**Task statement**:
Search the records for "autoDispose". Report every line where it occurs.

Excerpts from a dataset:
_ _ _ _ _ _ _
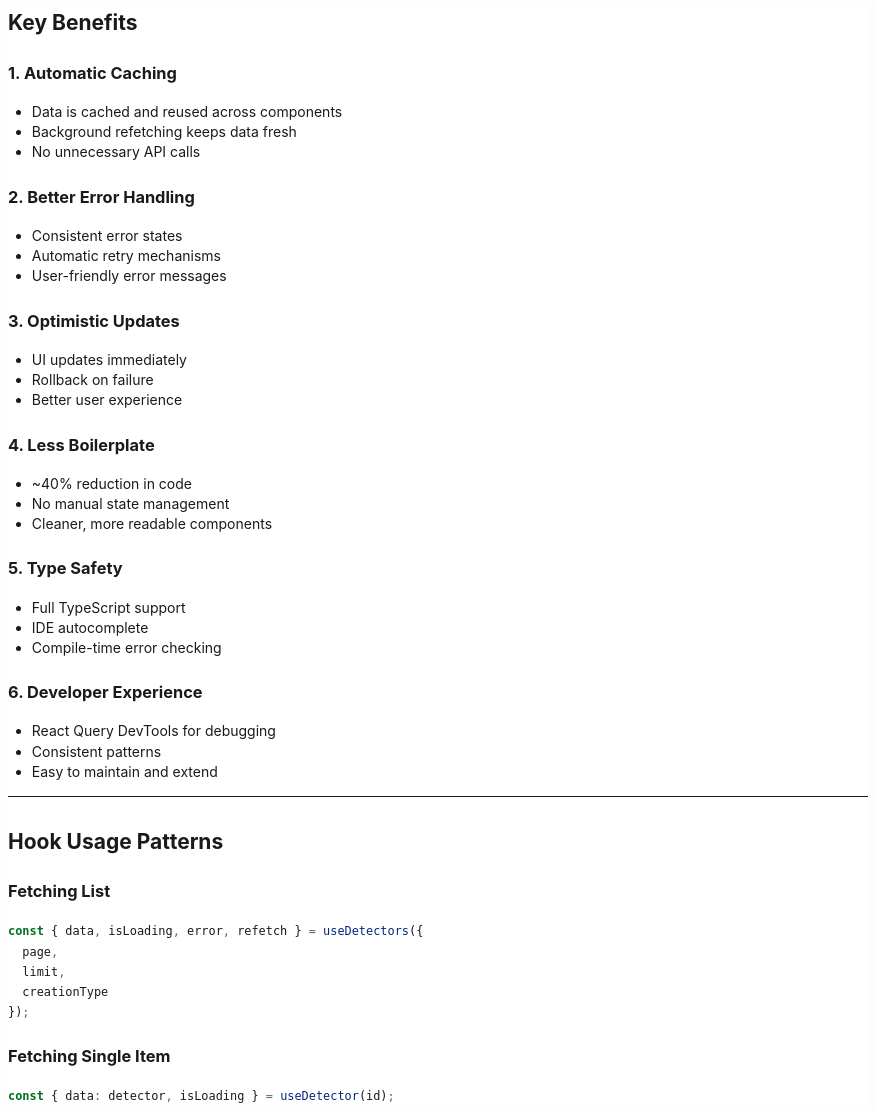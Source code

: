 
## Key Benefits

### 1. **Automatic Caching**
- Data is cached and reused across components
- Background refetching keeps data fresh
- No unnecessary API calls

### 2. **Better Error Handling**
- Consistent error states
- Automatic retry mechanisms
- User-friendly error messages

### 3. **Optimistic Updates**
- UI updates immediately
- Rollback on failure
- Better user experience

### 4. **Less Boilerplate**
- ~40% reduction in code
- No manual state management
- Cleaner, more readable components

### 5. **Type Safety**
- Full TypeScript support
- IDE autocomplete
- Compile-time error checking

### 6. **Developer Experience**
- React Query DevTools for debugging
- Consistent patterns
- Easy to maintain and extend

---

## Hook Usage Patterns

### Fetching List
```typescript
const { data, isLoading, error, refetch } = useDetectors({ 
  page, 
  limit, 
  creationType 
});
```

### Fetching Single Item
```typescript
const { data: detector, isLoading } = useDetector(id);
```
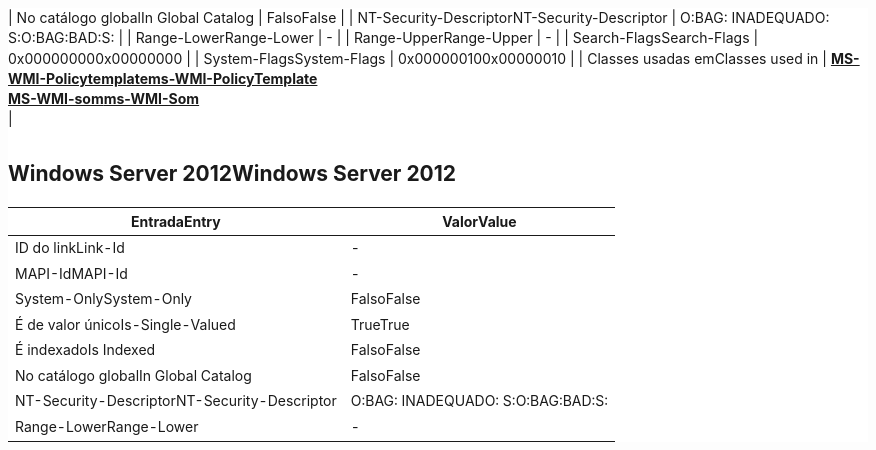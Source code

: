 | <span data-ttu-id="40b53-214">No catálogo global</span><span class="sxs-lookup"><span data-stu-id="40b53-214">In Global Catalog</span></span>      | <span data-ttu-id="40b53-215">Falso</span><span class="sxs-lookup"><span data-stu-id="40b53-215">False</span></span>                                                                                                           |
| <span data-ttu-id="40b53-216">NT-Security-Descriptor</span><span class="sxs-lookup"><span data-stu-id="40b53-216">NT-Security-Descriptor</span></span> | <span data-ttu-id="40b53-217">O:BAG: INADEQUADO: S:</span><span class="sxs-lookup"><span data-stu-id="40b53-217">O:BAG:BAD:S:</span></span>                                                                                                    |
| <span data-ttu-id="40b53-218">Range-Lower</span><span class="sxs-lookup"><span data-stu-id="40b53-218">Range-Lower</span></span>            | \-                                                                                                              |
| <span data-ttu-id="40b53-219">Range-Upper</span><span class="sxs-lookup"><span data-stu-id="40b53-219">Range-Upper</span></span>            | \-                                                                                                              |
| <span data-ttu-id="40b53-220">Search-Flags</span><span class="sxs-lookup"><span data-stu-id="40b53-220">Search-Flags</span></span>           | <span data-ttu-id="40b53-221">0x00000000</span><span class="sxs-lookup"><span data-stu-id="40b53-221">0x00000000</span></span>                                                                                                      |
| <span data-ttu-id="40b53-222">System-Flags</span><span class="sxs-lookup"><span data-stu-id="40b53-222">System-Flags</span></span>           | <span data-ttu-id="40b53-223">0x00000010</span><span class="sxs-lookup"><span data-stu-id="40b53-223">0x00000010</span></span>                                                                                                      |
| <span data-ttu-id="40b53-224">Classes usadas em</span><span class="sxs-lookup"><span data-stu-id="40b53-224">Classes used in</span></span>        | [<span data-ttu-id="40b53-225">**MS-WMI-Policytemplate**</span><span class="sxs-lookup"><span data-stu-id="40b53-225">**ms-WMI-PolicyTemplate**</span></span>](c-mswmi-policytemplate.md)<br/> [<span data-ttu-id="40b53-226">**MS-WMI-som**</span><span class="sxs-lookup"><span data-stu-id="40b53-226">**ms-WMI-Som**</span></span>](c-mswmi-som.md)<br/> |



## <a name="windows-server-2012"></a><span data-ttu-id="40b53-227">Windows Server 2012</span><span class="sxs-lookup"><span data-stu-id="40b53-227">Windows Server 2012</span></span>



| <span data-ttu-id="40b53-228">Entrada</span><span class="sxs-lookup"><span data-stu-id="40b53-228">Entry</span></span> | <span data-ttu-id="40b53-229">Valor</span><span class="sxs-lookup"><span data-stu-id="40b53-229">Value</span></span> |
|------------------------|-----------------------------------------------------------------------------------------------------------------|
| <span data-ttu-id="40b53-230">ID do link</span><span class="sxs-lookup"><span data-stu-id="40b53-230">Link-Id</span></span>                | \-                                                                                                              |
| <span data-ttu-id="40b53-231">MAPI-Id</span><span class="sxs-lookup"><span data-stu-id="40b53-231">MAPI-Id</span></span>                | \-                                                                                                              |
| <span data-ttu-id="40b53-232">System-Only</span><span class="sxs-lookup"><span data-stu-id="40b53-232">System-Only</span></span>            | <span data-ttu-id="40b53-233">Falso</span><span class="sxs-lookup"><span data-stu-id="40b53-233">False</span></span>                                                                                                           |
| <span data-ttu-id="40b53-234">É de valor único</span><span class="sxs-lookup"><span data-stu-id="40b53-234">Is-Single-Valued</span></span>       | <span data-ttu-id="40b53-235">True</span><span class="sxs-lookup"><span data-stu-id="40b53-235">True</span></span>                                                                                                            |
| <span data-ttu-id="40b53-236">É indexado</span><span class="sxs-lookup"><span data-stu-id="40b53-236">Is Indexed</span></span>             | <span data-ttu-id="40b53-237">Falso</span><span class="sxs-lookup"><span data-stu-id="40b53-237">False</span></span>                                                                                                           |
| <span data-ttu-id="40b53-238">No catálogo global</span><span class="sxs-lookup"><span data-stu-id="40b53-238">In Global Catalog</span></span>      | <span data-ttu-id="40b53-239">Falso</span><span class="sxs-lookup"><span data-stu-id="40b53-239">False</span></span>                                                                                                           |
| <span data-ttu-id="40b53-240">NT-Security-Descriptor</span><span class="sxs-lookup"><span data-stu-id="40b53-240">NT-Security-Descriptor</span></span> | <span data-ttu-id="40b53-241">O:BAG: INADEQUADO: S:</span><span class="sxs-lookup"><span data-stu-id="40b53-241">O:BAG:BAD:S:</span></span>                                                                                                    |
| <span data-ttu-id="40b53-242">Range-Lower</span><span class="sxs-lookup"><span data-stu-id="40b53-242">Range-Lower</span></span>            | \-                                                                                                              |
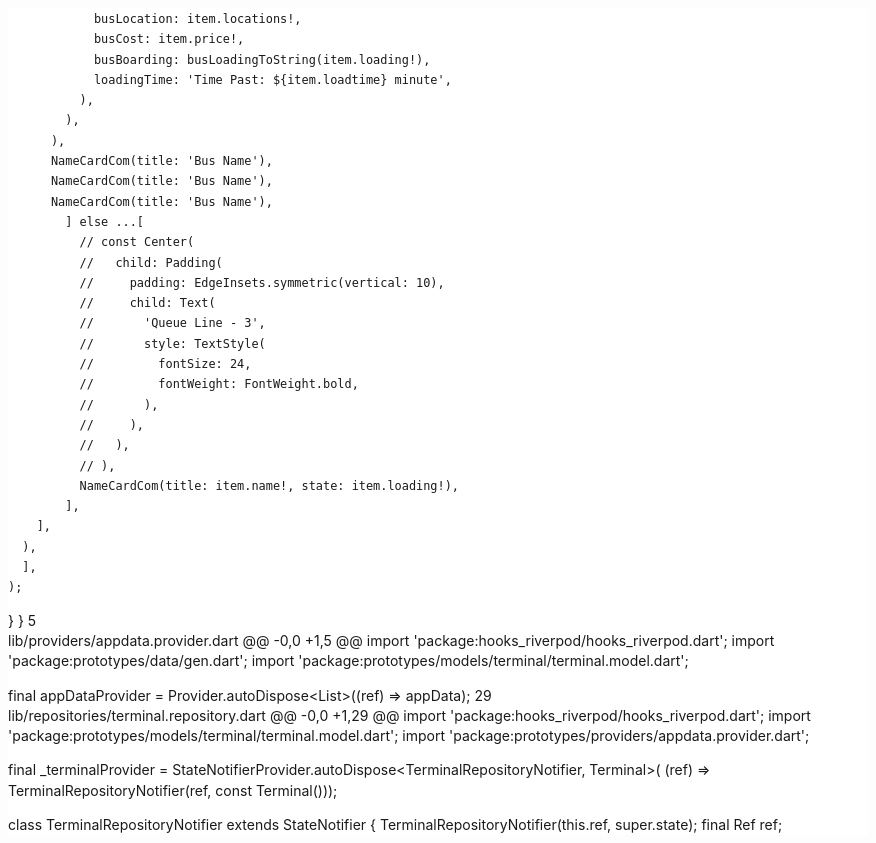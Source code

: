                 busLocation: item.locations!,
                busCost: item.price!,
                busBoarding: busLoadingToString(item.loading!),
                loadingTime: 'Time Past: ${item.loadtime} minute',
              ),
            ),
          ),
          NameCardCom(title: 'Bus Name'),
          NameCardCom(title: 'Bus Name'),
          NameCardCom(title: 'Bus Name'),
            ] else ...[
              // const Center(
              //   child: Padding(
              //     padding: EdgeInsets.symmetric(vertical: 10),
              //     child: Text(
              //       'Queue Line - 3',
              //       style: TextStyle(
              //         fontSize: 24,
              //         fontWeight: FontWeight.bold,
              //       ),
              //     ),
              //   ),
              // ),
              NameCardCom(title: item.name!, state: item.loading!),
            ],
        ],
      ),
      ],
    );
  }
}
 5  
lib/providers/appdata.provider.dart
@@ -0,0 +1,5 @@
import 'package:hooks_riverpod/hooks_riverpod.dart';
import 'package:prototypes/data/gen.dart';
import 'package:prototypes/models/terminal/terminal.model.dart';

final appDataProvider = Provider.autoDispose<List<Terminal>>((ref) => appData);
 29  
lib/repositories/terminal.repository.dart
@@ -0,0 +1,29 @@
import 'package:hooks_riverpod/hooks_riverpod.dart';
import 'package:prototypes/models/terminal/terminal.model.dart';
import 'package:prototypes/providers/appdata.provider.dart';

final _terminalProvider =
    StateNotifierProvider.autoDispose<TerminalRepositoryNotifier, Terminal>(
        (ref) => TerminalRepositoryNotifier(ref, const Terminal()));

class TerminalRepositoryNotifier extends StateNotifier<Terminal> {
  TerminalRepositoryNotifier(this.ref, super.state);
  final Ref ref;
_ _ _ _ _ _ _
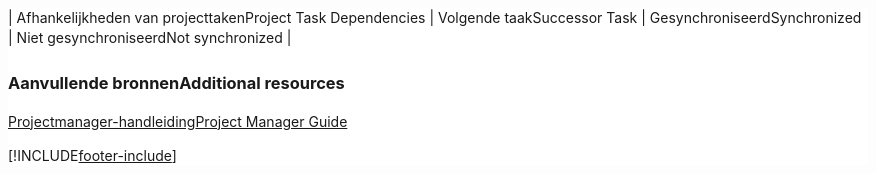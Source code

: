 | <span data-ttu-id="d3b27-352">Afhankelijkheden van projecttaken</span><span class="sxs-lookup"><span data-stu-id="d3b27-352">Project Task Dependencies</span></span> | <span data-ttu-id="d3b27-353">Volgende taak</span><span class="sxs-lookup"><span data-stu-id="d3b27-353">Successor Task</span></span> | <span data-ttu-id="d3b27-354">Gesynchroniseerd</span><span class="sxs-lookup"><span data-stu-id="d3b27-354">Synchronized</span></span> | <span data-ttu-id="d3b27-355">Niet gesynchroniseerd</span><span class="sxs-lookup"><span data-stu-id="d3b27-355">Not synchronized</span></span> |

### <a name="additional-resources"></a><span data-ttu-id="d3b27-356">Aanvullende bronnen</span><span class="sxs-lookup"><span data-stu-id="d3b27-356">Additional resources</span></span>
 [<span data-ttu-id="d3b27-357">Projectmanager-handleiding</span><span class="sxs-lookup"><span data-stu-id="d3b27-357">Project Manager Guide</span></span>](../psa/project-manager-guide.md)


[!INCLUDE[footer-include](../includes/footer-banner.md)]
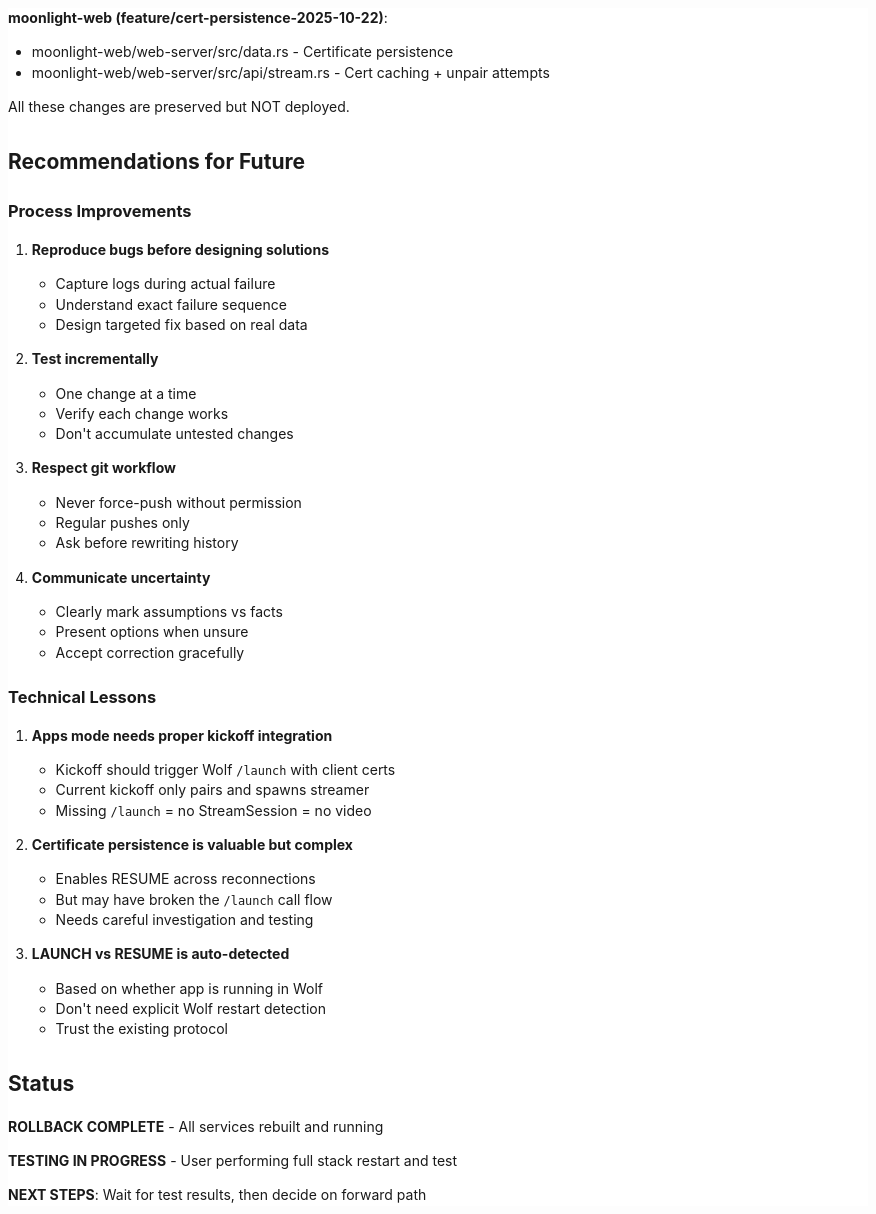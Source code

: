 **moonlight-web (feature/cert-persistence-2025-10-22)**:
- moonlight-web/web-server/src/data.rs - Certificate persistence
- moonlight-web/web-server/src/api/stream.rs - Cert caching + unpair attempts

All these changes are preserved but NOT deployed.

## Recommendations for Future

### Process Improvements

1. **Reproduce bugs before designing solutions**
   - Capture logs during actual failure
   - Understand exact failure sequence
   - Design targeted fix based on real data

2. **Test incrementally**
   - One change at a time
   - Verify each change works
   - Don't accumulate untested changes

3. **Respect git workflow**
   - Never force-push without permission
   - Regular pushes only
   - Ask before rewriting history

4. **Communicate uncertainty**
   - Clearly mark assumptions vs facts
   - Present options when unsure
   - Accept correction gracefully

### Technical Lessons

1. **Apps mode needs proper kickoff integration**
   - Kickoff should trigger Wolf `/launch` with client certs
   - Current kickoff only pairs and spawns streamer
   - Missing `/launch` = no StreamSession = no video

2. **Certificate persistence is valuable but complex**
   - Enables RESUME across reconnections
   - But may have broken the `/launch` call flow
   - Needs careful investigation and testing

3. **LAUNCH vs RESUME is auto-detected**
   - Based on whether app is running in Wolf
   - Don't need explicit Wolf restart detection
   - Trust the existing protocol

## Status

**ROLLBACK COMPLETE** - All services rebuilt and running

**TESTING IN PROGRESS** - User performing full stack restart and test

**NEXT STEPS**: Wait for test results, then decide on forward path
_ _ _ _ _ _ _
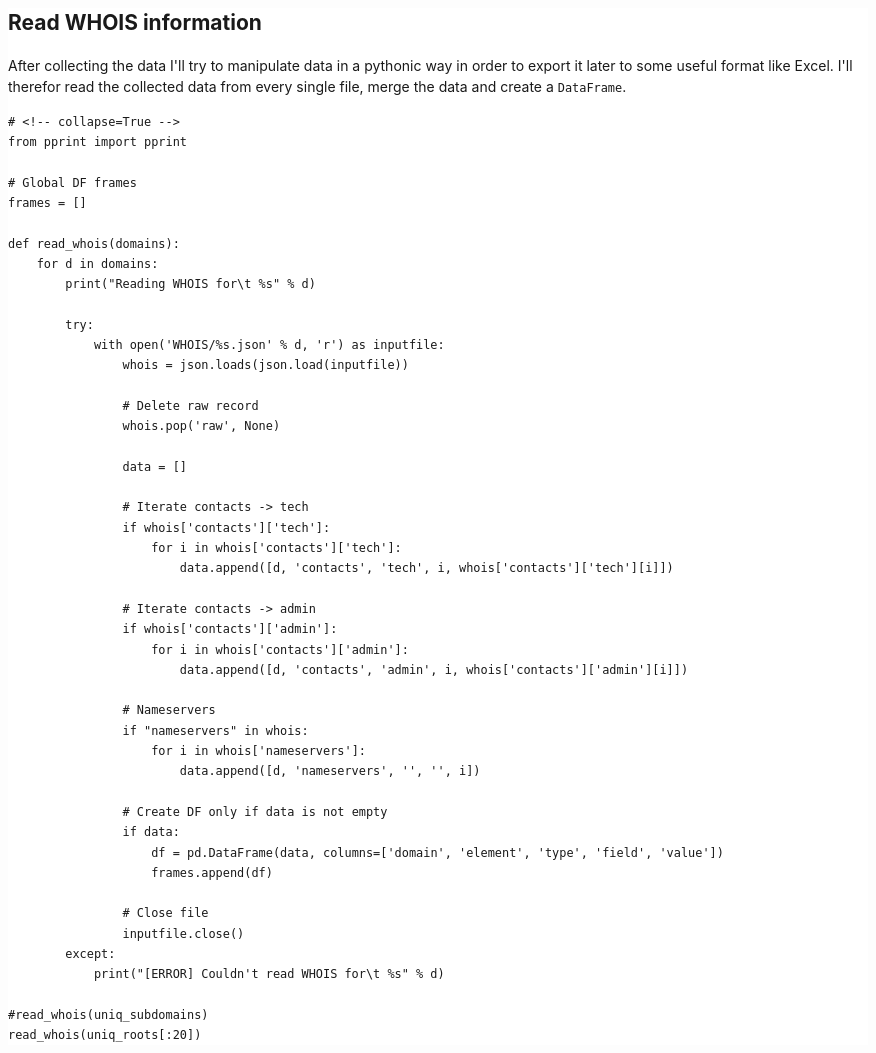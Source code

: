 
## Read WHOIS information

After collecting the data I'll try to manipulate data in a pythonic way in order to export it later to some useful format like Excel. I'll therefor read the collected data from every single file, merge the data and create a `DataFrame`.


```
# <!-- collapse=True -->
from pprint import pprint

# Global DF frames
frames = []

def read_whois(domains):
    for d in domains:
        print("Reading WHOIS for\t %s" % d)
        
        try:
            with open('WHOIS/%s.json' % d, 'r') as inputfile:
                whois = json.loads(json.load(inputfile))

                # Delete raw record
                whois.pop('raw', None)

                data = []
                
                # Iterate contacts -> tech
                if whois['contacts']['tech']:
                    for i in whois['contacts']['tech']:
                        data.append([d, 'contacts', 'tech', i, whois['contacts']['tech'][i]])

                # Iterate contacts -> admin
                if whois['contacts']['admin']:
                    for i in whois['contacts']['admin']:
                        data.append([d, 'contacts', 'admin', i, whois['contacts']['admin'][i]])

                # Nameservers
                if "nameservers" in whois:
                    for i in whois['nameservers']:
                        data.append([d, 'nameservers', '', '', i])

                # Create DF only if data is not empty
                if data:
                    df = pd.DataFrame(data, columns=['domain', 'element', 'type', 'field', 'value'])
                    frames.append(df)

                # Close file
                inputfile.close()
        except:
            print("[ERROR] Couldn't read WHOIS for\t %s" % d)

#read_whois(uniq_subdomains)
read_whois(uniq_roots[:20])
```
_ _ _ _ _ _ _
**Output for this exercise**:
final appDataProvider = Provider.autoDispose<List<Terminal>>((ref) => appData);
    StateNotifierProvider.autoDispose<TerminalRepositoryNotifier, Terminal>(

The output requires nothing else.